__Directions__: What lines of the data below hold the string "automated"? Copy each one.
---------- Working data
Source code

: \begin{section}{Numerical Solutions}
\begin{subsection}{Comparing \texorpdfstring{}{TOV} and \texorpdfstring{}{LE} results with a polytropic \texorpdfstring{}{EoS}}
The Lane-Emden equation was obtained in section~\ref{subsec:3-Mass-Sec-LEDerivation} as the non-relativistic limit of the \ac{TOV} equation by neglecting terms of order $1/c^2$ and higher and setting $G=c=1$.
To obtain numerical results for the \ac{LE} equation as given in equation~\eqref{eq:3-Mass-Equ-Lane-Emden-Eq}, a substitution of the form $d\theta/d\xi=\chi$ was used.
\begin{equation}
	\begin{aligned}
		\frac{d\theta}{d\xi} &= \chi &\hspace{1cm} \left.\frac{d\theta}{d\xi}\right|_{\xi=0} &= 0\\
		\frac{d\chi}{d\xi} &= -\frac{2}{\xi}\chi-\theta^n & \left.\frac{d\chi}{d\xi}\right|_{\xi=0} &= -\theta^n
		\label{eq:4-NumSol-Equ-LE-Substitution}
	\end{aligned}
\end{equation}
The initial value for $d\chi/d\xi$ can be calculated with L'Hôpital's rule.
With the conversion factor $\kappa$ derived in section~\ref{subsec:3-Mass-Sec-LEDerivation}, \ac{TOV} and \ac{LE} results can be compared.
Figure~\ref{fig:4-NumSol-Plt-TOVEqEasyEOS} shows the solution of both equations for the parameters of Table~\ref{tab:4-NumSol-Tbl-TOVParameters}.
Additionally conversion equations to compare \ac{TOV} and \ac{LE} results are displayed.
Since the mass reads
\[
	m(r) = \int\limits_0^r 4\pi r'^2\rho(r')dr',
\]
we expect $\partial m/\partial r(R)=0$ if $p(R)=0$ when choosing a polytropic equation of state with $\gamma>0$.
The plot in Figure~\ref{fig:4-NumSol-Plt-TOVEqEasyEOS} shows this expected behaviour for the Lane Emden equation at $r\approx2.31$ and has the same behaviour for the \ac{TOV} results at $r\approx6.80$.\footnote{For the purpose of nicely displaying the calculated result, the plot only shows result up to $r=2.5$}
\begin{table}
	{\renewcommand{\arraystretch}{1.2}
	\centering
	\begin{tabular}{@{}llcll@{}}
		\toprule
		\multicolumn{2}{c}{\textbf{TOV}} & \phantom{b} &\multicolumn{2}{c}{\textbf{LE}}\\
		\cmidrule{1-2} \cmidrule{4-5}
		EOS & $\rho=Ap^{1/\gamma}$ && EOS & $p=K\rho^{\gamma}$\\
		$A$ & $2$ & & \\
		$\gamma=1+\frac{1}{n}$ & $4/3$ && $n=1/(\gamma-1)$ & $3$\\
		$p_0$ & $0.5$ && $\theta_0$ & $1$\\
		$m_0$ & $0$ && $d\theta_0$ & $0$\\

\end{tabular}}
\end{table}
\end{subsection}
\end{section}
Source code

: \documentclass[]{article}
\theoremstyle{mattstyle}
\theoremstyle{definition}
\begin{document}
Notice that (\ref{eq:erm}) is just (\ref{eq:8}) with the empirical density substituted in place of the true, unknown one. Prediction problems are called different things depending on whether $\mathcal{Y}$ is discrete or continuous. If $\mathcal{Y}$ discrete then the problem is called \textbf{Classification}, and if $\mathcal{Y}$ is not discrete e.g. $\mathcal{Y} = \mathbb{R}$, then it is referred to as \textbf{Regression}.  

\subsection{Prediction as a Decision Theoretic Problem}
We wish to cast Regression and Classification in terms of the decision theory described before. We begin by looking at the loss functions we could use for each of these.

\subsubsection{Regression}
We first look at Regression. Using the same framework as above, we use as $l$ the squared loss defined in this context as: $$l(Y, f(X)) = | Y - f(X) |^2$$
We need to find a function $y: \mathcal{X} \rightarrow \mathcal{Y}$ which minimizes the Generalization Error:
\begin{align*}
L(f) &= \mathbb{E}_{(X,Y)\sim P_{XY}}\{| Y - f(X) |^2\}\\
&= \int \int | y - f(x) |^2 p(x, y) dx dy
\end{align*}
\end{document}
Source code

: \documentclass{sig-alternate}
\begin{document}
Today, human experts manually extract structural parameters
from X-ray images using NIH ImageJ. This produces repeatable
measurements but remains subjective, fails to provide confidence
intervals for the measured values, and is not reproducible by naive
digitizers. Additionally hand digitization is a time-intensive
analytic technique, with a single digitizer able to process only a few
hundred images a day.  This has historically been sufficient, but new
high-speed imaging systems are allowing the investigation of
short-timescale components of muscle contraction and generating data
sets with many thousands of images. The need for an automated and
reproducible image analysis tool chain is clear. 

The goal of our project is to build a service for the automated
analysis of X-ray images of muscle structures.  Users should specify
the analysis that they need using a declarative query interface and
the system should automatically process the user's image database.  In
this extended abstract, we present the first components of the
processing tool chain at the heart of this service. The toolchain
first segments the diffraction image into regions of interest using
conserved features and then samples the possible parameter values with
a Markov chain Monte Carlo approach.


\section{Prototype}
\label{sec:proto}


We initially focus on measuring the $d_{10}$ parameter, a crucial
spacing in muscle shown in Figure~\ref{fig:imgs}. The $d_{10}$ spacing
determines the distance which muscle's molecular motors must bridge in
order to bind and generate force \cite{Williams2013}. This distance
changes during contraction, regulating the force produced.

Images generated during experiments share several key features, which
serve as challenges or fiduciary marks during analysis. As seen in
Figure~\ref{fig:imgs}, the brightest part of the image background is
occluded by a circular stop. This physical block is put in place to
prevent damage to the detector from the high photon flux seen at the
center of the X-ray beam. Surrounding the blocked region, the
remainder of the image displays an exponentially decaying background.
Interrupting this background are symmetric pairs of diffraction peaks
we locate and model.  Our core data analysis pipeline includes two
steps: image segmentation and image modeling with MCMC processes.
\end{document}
--------------------
__Task output__:
sets with many thousands of images. The need for an automated and
The goal of our project is to build a service for the automated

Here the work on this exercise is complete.